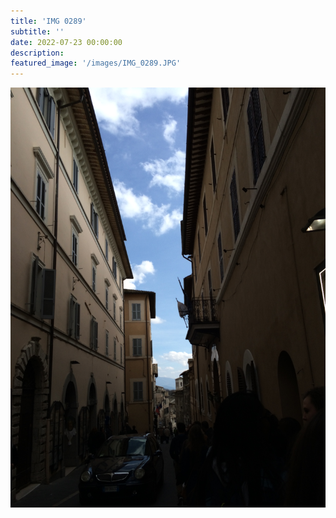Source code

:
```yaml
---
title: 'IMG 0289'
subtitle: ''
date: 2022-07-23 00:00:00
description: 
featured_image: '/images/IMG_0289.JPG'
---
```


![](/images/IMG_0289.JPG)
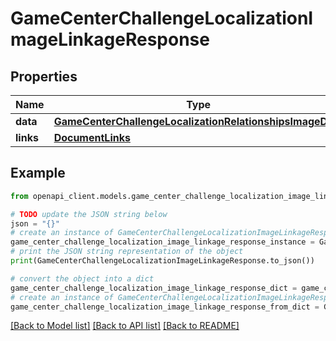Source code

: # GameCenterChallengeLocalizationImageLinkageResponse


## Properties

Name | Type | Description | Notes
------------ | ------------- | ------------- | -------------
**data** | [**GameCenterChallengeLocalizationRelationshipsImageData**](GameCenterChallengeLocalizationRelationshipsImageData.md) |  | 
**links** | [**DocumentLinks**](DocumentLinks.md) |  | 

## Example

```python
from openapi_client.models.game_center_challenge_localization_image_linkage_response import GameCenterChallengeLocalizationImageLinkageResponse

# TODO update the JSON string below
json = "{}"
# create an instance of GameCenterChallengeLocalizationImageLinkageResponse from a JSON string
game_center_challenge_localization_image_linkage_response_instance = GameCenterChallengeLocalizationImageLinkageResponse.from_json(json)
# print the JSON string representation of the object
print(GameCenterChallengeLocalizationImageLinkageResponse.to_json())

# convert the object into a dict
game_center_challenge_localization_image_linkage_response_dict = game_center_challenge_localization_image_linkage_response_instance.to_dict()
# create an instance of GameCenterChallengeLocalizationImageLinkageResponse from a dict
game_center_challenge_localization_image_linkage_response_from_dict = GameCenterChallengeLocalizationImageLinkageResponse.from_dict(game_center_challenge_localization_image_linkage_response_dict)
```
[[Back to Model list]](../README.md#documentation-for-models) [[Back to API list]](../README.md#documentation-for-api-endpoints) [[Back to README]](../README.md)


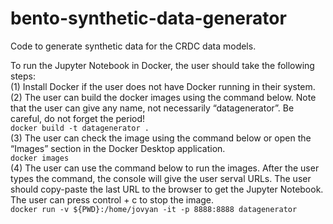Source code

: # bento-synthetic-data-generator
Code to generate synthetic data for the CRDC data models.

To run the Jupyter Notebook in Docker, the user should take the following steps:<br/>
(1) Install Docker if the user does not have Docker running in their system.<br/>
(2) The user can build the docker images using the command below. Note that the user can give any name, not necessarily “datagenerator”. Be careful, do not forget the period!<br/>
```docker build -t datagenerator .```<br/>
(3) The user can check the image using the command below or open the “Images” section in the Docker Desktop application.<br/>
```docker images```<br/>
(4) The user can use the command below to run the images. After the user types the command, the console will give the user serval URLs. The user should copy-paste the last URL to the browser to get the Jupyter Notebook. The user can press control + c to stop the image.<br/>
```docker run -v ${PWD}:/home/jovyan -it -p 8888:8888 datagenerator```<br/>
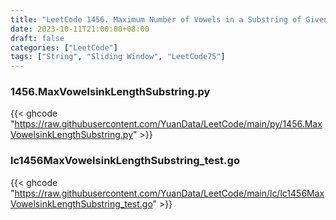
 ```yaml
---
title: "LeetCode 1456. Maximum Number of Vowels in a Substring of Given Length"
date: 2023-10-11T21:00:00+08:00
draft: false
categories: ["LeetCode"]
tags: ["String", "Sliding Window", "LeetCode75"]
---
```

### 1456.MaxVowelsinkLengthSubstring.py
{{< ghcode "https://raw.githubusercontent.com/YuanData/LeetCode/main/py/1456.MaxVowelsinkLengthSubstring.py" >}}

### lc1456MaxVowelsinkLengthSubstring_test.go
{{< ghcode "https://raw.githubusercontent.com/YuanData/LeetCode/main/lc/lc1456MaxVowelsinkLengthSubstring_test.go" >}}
* * *
* [Exercise details]:
Count how many of the lines in the material include the word "print", and state that number without anything else.

* [Exercise output]:
2